Al Qaeda in Yemen: No Evidence Terror Group Behind Paris Attacks

Al Qaeda in Yemen: No Evidence Terror Group Behind Paris Attacks
Zachary Stieber
1/15/2015
Updated:
1/15/2015

Al Qaeda in Yemen has taken credit for the terror attacks in Paris that left 20 people dead, but there’s no evidence that the group actually had any hand in the attack.

Nasr al-Ansi, a militant commander, made the claim in a video released this week, but the Christian Science Monitor says there’s no evidence that the group did.

“The group, also known as Al Qaeda in Yemen, has been heavily involved in attempted attacks on the West, so it would has an incentive to make a false claim.
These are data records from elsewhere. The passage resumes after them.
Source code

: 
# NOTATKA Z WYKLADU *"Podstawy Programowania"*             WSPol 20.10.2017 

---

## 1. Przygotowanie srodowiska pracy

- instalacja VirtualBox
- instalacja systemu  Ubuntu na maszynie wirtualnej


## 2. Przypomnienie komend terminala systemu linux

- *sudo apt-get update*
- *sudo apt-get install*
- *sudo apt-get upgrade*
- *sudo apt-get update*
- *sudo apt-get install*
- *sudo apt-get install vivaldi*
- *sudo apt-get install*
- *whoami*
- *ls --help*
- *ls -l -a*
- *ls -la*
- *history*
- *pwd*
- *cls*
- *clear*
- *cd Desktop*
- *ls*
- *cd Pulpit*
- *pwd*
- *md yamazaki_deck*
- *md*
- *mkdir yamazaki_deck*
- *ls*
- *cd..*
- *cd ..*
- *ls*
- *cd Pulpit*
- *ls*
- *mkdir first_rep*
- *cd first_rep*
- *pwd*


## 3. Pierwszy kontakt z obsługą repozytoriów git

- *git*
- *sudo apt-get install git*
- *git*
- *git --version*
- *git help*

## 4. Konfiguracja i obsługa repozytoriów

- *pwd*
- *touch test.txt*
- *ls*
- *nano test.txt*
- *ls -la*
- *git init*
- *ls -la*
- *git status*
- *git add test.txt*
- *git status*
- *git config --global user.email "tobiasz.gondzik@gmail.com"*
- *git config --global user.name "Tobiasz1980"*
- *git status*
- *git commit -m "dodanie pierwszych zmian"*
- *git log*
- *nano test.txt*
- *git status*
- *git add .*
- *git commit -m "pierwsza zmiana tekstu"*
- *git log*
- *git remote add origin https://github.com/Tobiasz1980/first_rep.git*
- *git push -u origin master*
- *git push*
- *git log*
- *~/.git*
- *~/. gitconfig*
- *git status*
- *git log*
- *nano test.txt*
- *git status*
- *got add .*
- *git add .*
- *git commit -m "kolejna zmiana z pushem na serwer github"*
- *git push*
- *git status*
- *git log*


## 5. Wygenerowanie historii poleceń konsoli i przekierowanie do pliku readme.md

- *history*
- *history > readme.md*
Its attempts in recent years at spectacular attacks on the West, including a foiled attempt to smuggle bombs onto cargo planes bound for Europe and the US, have all failed,” it reported.

“And its star has been eclipsed among fans of jihad by the so-called Islamic State, which has built a powerful army in Iraq and Syria and has been hogging the limelight with videotaped murders of captives and enslavement of captured minorities.”

Cherif and Said Kouachi, who police say were the gunmen at the Charlie Hebdo offices who killed 12, pledged loyalty to Al Qaeda in the Arabian Peninsula (AQAP) before their deaths.

Amedy Coulibaly, who killed others at a Jewish-owned supermarket, said he was aligned with ISIS.

Al-Ansi claims AQAP financed the operation, formed the plan, chose the target, and chose the leader. He also claimed that Anwar al-Awlaki, who was killed in a US airstrike in September 2011, helped plan the attack. While it’s possible that al-Awlaki’s teaching inspired the brothers, or that the brothers met al-Awlaki--as an unnamed Yemeni official told Reuters and Cherif himself said in an interview before his deeath--there’s no evidence of any contact between the Kouachis and AQAP. 

Further, the fact that Coulibaly was involved damages the terror group’s claims of involvement. He not only pledged allegiance to ISIS, but was also a career criminal. 

A woman reacts at the site of the attack on a kosher market in Paris, France, Saturday, Jan. 10, 2015. (AP Photo/Peter Dejong)
A woman reacts at the site of the attack on a kosher market in Paris, France, Saturday, Jan. 10, 2015. (AP Photo/Peter Dejong)

 

Sajjan Gohel, who teaches Islamic politics at the London School of Economics, said that the fact that the Kouachis and Coulibaly pledged allegiance to different groups indicated that the men operated independently of the groups.

“It’s almost as if they made the decision to make the plot synchronized rather than get permission from the groups’ leaders abroad,” Gohel told Bloomberg. “It’s a very unusual plot because it has many different dynamics to it. It’s a new style of terrorism we are potentially witnessing now.”

Matthew Henman, head of IHS Jane’s Terrorism and Insurgency Centre in London, noted that the arrangement may have been more complex then one group arranging the operation. 

“Enemies at the macro level, their supporters have cooperated on the micro level on the battlefields of Syria and Iraq,” he said of Al-Qaeda and ISIS.

“The Paris assailants probably drew ”on personal networks and affiliations which transcend affiliation to a specific organization,” he said.

One Western source even told Reuters that al-Ansi is an Al Qaeda hawk reputed to have advocated a merger with the even more hardline Islamic State.